Start of Records to process

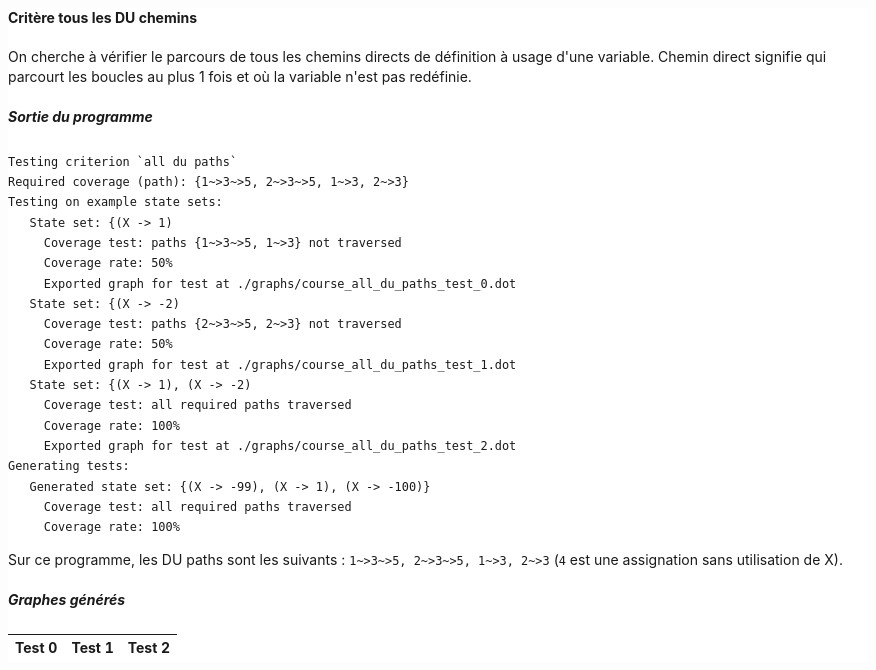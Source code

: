 #### Critère tous les DU chemins

On cherche à vérifier le parcours de tous les chemins directs de définition à usage d'une variable.
Chemin direct signifie qui parcourt les boucles au plus 1 fois et où la variable n'est pas redéfinie. 

##### Sortie du programme

```
Testing criterion `all du paths`
Required coverage (path): {1~>3~>5, 2~>3~>5, 1~>3, 2~>3}
Testing on example state sets:
   State set: {(X -> 1)
     Coverage test: paths {1~>3~>5, 1~>3} not traversed
     Coverage rate: 50%
     Exported graph for test at ./graphs/course_all_du_paths_test_0.dot
   State set: {(X -> -2)
     Coverage test: paths {2~>3~>5, 2~>3} not traversed
     Coverage rate: 50%
     Exported graph for test at ./graphs/course_all_du_paths_test_1.dot
   State set: {(X -> 1), (X -> -2)
     Coverage test: all required paths traversed
     Coverage rate: 100%
     Exported graph for test at ./graphs/course_all_du_paths_test_2.dot
Generating tests:
   Generated state set: {(X -> -99), (X -> 1), (X -> -100)}
     Coverage test: all required paths traversed
     Coverage rate: 100%
```
Sur ce programme, les DU paths sont les suivants : `1~>3~>5, 2~>3~>5, 1~>3, 2~>3` (`4` est une assignation sans utilisation de X).

##### Graphes générés
Test 0 | Test 1 | Test 2
:-------------------------:|:-------------------------:|:-------------------------:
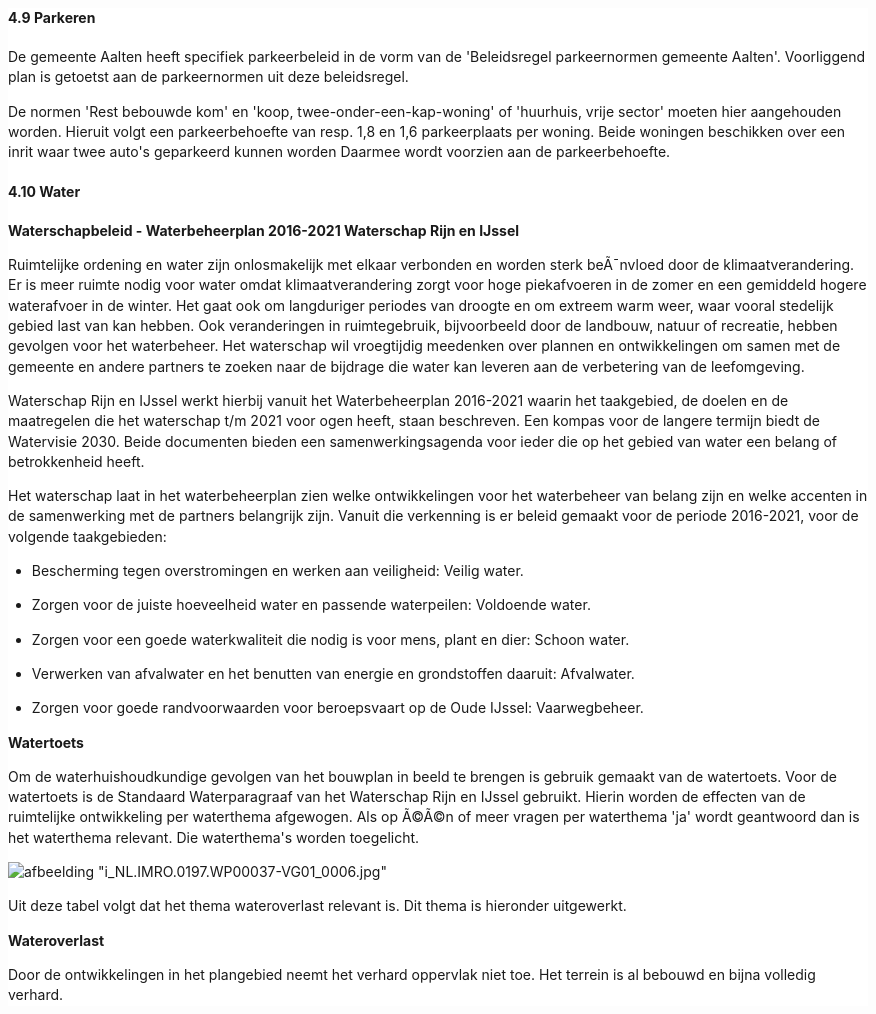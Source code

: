 #### 4\.9 Parkeren

De gemeente Aalten heeft specifiek parkeerbeleid in de vorm van de 'Beleidsregel parkeernormen gemeente Aalten'. Voorliggend plan is getoetst aan de parkeernormen uit deze beleidsregel.

De normen 'Rest bebouwde kom' en 'koop, twee\-onder\-een\-kap\-woning' of 'huurhuis, vrije sector' moeten hier aangehouden worden. Hieruit volgt een parkeerbehoefte van resp. 1,8 en 1,6 parkeerplaats per woning. Beide woningen beschikken over een inrit waar twee auto's geparkeerd kunnen worden Daarmee wordt voorzien aan de parkeerbehoefte.

#### 4\.10 Water

**Waterschapbeleid \- Waterbeheerplan 2016\-2021 Waterschap Rijn en IJssel**

Ruimtelijke ordening en water zijn onlosmakelijk met elkaar verbonden en worden sterk beÃ¯nvloed door de klimaatverandering. Er is meer ruimte nodig voor water omdat klimaatverandering zorgt voor hoge piekafvoeren in de zomer en een gemiddeld hogere waterafvoer in de winter. Het gaat ook om langduriger periodes van droogte en om extreem warm weer, waar vooral stedelijk gebied last van kan hebben. Ook veranderingen in ruimtegebruik, bijvoorbeeld door de landbouw, natuur of recreatie, hebben gevolgen voor het waterbeheer. Het waterschap wil vroegtijdig meedenken over plannen en ontwikkelingen om samen met de gemeente en andere partners te zoeken naar de bijdrage die water kan leveren aan de verbetering van de leefomgeving.

Waterschap Rijn en IJssel werkt hierbij vanuit het Waterbeheerplan 2016\-2021 waarin het taakgebied, de doelen en de maatregelen die het waterschap t/m 2021 voor ogen heeft, staan beschreven. Een kompas voor de langere termijn biedt de Watervisie 2030\. Beide documenten bieden een samenwerkingsagenda voor ieder die op het gebied van water een belang of betrokkenheid heeft.

Het waterschap laat in het waterbeheerplan zien welke ontwikkelingen voor het waterbeheer van belang zijn en welke accenten in de samenwerking met de partners belangrijk zijn. Vanuit die verkenning is er beleid gemaakt voor de periode 2016\-2021, voor de volgende taakgebieden:

* Bescherming tegen overstromingen en werken aan veiligheid: Veilig water.

* Zorgen voor de juiste hoeveelheid water en passende waterpeilen: Voldoende water.

* Zorgen voor een goede waterkwaliteit die nodig is voor mens, plant en dier: Schoon water.

* Verwerken van afvalwater en het benutten van energie en grondstoffen daaruit: Afvalwater.

* Zorgen voor goede randvoorwaarden voor beroepsvaart op de Oude IJssel: Vaarwegbeheer.

**Watertoets**

Om de waterhuishoudkundige gevolgen van het bouwplan in beeld te brengen is gebruik gemaakt van de watertoets. Voor de watertoets is de Standaard Waterparagraaf van het Waterschap Rijn en IJssel gebruikt. Hierin worden de effecten van de ruimtelijke ontwikkeling per waterthema afgewogen. Als op Ã©Ã©n of meer vragen per waterthema 'ja' wordt geantwoord dan is het waterthema relevant. Die waterthema's worden toegelicht.

![afbeelding "i_NL.IMRO.0197.WP00037-VG01_0006.jpg"](i_NL.IMRO.0197.WP00037-VG01_0006.jpg)

Uit deze tabel volgt dat het thema wateroverlast relevant is. Dit thema is hieronder uitgewerkt.

**Wateroverlast**

Door de ontwikkelingen in het plangebied neemt het verhard oppervlak niet toe. Het terrein is al bebouwd en bijna volledig verhard.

End of Records to process

=== Exercise goal ===
Full copy, no pictures: write out each line of the data exactly as it stands.

=== Expected answer ===
Source code

: #### Critère tous les DU chemins

On cherche à vérifier le parcours de tous les chemins directs de définition à usage d'une variable.
Chemin direct signifie qui parcourt les boucles au plus 1 fois et où la variable n'est pas redéfinie. 

##### Sortie du programme

```
Testing criterion `all du paths`
Required coverage (path): {1~>3~>5, 2~>3~>5, 1~>3, 2~>3}
Testing on example state sets:
   State set: {(X -> 1)
     Coverage test: paths {1~>3~>5, 1~>3} not traversed
     Coverage rate: 50%
     Exported graph for test at ./graphs/course_all_du_paths_test_0.dot
   State set: {(X -> -2)
     Coverage test: paths {2~>3~>5, 2~>3} not traversed
     Coverage rate: 50%
     Exported graph for test at ./graphs/course_all_du_paths_test_1.dot
   State set: {(X -> 1), (X -> -2)
     Coverage test: all required paths traversed
     Coverage rate: 100%
     Exported graph for test at ./graphs/course_all_du_paths_test_2.dot
Generating tests:
   Generated state set: {(X -> -99), (X -> 1), (X -> -100)}
     Coverage test: all required paths traversed
     Coverage rate: 100%
```
Sur ce programme, les DU paths sont les suivants : `1~>3~>5, 2~>3~>5, 1~>3, 2~>3` (`4` est une assignation sans utilisation de X).

##### Graphes générés
Test 0 | Test 1 | Test 2
:-------------------------:|:-------------------------:|:-------------------------:
Source code

: #### 4\.9 Parkeren

De gemeente Aalten heeft specifiek parkeerbeleid in de vorm van de 'Beleidsregel parkeernormen gemeente Aalten'. Voorliggend plan is getoetst aan de parkeernormen uit deze beleidsregel.

De normen 'Rest bebouwde kom' en 'koop, twee\-onder\-een\-kap\-woning' of 'huurhuis, vrije sector' moeten hier aangehouden worden. Hieruit volgt een parkeerbehoefte van resp. 1,8 en 1,6 parkeerplaats per woning. Beide woningen beschikken over een inrit waar twee auto's geparkeerd kunnen worden Daarmee wordt voorzien aan de parkeerbehoefte.

#### 4\.10 Water

**Waterschapbeleid \- Waterbeheerplan 2016\-2021 Waterschap Rijn en IJssel**

Ruimtelijke ordening en water zijn onlosmakelijk met elkaar verbonden en worden sterk beÃ¯nvloed door de klimaatverandering. Er is meer ruimte nodig voor water omdat klimaatverandering zorgt voor hoge piekafvoeren in de zomer en een gemiddeld hogere waterafvoer in de winter. Het gaat ook om langduriger periodes van droogte en om extreem warm weer, waar vooral stedelijk gebied last van kan hebben. Ook veranderingen in ruimtegebruik, bijvoorbeeld door de landbouw, natuur of recreatie, hebben gevolgen voor het waterbeheer. Het waterschap wil vroegtijdig meedenken over plannen en ontwikkelingen om samen met de gemeente en andere partners te zoeken naar de bijdrage die water kan leveren aan de verbetering van de leefomgeving.

Waterschap Rijn en IJssel werkt hierbij vanuit het Waterbeheerplan 2016\-2021 waarin het taakgebied, de doelen en de maatregelen die het waterschap t/m 2021 voor ogen heeft, staan beschreven. Een kompas voor de langere termijn biedt de Watervisie 2030\. Beide documenten bieden een samenwerkingsagenda voor ieder die op het gebied van water een belang of betrokkenheid heeft.

Het waterschap laat in het waterbeheerplan zien welke ontwikkelingen voor het waterbeheer van belang zijn en welke accenten in de samenwerking met de partners belangrijk zijn. Vanuit die verkenning is er beleid gemaakt voor de periode 2016\-2021, voor de volgende taakgebieden:

* Bescherming tegen overstromingen en werken aan veiligheid: Veilig water.

* Zorgen voor de juiste hoeveelheid water en passende waterpeilen: Voldoende water.

* Zorgen voor een goede waterkwaliteit die nodig is voor mens, plant en dier: Schoon water.

* Verwerken van afvalwater en het benutten van energie en grondstoffen daaruit: Afvalwater.

* Zorgen voor goede randvoorwaarden voor beroepsvaart op de Oude IJssel: Vaarwegbeheer.

**Watertoets**

Om de waterhuishoudkundige gevolgen van het bouwplan in beeld te brengen is gebruik gemaakt van de watertoets. Voor de watertoets is de Standaard Waterparagraaf van het Waterschap Rijn en IJssel gebruikt. Hierin worden de effecten van de ruimtelijke ontwikkeling per waterthema afgewogen. Als op Ã©Ã©n of meer vragen per waterthema 'ja' wordt geantwoord dan is het waterthema relevant. Die waterthema's worden toegelicht.

![afbeelding "i_NL.IMRO.0197.WP00037-VG01_0006.jpg"](i_NL.IMRO.0197.WP00037-VG01_0006.jpg)

Uit deze tabel volgt dat het thema wateroverlast relevant is. Dit thema is hieronder uitgewerkt.

**Wateroverlast**

Door de ontwikkelingen in het plangebied neemt het verhard oppervlak niet toe. Het terrein is al bebouwd en bijna volledig verhard.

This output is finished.